-- Task to complete --
Isolate every line in the data with the string "item" and copy it.

(Source records)
BEGIN

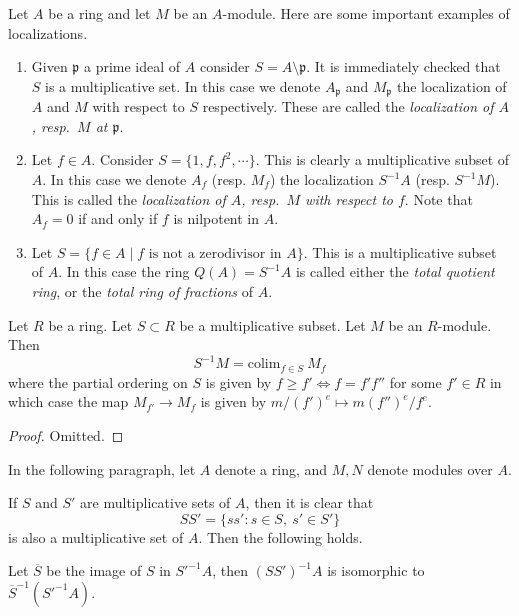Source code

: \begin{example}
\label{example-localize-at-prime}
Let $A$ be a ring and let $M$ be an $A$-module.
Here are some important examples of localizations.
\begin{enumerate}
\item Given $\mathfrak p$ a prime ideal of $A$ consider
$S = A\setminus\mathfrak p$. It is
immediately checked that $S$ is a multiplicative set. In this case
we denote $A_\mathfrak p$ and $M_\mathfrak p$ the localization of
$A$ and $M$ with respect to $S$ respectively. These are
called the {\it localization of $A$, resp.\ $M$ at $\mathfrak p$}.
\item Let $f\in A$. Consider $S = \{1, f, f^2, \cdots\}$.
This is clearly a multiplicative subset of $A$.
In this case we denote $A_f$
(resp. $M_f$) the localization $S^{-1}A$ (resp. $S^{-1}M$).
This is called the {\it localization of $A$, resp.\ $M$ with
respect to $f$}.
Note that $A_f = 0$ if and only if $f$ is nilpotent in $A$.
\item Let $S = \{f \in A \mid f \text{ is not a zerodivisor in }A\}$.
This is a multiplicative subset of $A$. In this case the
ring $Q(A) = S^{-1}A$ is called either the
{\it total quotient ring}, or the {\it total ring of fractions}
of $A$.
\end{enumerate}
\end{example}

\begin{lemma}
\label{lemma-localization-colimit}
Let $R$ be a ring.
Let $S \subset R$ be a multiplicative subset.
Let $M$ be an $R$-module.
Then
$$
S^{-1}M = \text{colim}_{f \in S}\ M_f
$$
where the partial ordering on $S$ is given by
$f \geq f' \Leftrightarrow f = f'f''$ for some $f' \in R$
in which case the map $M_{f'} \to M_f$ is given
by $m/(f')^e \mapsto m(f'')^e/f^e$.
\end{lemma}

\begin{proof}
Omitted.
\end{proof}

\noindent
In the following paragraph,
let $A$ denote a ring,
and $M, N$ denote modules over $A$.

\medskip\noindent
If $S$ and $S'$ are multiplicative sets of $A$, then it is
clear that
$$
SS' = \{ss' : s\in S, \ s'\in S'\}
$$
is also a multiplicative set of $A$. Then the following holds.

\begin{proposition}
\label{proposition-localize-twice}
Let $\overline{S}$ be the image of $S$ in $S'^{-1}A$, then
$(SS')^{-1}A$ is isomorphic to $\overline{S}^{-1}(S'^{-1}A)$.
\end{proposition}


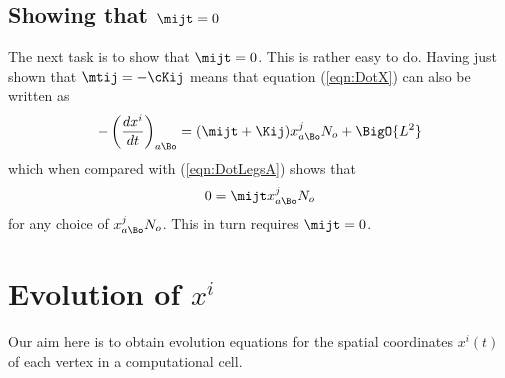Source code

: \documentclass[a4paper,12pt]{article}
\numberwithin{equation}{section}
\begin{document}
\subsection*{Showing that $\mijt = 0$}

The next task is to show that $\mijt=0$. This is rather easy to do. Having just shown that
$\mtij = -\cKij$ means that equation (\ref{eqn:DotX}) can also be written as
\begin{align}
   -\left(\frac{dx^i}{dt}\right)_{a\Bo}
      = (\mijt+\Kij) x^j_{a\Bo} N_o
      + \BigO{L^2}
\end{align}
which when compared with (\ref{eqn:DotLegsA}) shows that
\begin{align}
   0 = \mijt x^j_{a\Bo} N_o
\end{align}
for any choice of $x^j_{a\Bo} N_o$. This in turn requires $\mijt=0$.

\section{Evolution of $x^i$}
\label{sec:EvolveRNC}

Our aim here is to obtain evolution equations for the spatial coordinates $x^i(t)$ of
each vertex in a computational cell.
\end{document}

END

-- Result below --
\item Given $\mathfrak p$ a prime ideal of $A$ consider
\item Let $f\in A$. Consider $S = \{1, f, f^2, \cdots\}$.
\item Let $S = \{f \in A \mid f \text{ is not a zerodivisor in }A\}$.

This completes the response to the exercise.